From the focus of jewellery education on design not business to the difficulty faced in separating emotion from cold, hard business sense and the buyer battlefield, it was decided by everyone at the table that making a living as a jewellery designer is tough. And while it might be uncool to be commercial, it is also startlingly difficult to be commercial for those who are keen to buck the anti-commercialism trend.
As the designers battled it out to come up with commercially minded solutions for those setting out in the business, Deuchar chipped in with a suggestion.
QVC has been nurturing and investing in jewellery brands over the past few years, with great results. The TV retailer has already worked with cutting-edge jewellers such as Ana De Costa, Tomasz Donocik and round table attendee SHO Fine Jewellery.
The TV retailer has been determined to work with British jewellery brands but realising that its shopper figures would create a demand too great for most jewellers’ manufacturing capabilities, it has created a scheme to allow it to work with brands both big and small – it works with designers on a collaborative collection.

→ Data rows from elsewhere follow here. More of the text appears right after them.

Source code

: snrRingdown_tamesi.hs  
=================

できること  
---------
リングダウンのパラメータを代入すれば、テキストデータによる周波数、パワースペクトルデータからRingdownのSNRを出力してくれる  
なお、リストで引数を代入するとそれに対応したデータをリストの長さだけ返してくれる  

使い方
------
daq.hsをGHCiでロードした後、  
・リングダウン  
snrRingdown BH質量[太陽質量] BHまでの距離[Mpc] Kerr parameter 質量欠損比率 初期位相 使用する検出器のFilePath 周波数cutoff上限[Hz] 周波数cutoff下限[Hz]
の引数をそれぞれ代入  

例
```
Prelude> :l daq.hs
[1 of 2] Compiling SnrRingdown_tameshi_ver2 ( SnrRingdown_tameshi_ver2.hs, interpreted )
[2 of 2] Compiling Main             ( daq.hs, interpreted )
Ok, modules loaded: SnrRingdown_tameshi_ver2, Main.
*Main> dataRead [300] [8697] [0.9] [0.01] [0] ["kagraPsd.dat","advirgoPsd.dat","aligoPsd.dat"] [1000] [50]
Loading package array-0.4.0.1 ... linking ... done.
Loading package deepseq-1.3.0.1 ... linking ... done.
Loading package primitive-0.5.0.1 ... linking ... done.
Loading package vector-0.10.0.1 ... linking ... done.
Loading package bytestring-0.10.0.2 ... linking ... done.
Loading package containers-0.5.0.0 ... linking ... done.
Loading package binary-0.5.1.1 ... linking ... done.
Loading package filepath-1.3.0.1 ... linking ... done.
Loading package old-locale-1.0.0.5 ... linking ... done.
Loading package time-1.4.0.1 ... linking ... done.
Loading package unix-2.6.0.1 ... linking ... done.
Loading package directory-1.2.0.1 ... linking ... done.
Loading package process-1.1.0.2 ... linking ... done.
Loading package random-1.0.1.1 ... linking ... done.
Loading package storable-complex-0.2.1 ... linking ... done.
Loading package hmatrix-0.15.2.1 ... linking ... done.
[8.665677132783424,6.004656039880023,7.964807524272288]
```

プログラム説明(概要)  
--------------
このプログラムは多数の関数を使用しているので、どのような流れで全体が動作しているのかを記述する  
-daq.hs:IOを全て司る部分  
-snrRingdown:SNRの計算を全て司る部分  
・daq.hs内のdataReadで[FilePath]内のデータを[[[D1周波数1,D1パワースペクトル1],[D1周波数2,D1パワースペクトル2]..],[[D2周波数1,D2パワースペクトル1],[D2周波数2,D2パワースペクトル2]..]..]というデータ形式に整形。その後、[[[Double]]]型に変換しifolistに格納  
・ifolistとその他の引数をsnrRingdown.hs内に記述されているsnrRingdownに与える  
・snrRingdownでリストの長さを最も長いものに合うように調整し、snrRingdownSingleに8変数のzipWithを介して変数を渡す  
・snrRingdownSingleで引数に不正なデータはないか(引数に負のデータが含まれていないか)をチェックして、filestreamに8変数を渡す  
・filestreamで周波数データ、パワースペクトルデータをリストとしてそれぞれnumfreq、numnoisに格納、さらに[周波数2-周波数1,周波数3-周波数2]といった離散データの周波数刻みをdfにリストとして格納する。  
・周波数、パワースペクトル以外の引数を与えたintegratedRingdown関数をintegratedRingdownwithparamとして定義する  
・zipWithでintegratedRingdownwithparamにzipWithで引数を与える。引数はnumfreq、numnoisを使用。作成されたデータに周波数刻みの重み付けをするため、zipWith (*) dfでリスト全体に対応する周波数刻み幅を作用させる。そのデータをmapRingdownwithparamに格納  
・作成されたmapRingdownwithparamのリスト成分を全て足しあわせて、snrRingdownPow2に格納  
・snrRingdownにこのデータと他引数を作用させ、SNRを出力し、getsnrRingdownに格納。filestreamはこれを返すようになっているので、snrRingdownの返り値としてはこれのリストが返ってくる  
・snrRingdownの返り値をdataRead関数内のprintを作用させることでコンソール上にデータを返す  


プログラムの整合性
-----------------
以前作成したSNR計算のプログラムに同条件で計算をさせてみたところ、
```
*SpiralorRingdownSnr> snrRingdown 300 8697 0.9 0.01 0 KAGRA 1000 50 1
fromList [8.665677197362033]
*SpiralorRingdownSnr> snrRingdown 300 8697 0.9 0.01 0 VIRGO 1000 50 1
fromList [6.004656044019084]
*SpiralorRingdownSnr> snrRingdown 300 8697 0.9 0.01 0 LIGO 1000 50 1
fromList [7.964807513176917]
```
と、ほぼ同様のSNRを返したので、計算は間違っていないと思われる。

QVC’s in-house design team will work with jewellers to create a collection that retains the designer’s stamp but is tailored
to be more commercial. The designs are fully approved by the jewellery designers and Deuchar explained that they can spend as long as three years working to get the collection just right.
QVC then covers the manufacturing costs and gives the designer or brand a percentage of the sales.
The scheme is an ideal commercial boost for up-and-coming designers. With no financial outlay, once the designer has worked with QVC on the design process and appeared on the channel to promote the range, they can then sit back and enjoy the financial and PR rewards of working with QVC.
Deuchar addressed the concerns raised by Pearce about losing that personal touch by selling outside his brick-and-mortar shop and offered QVC as an alternative. She said that by appearing on air, designers have an opportunity to speak directly to the customer base, talk through the designs and educate them on the brand’s history.
Ho, who has worked with QVC, confirmed Deuchar’s claims and explained how the channel had given SHO Fine Jewellery
massive exposure and how having the time on air had given her a “priceless” way to express her personality.
While some jewellery designers have been hesitant to work with QVC because they feel it is outside their traditional market, Deuchar said that the knock-on effects for brand’s own websites and high street retail stockists are “incredible”. She told the table how one major department store actually approaches QVC with brands that it wants to stock but wants QVC to “launch into the market” first.
If one of the biggest department stores in the country needs a little help to be commercially effective, it is no wonder that jewellers need a leg up. There are options available such as the scheme offered by QVC, but a lot of it is down to working smart.
As Tateossian said, building a slick website can do a lot for an unknown brand and open up discussions with retail buyers. Or jewellers can take the brand concept one stage further and, like Johnny Rocket and Stephen Webster, trade on personality, although Pearce warns that as a result it can bring with it a lot of “unwanted attention”.
Despite the anti-commercialism movement, jewellery designers go into business to make money. Whatever they might say, if they didn’t then they would be happy just to make jewellery on the weekends for friends and family.
Once a jeweller has established a direction for their brand, a strong product range and is ready to break into the market, then it is essential to take on the commercial aspects of the business and not shy away from strategies and figures. Jewellers may feel unprepared by educational institutes and frightened of talking shop with buyers, but in order to succeed, in the words of Assia Webster, it’s time to get over it.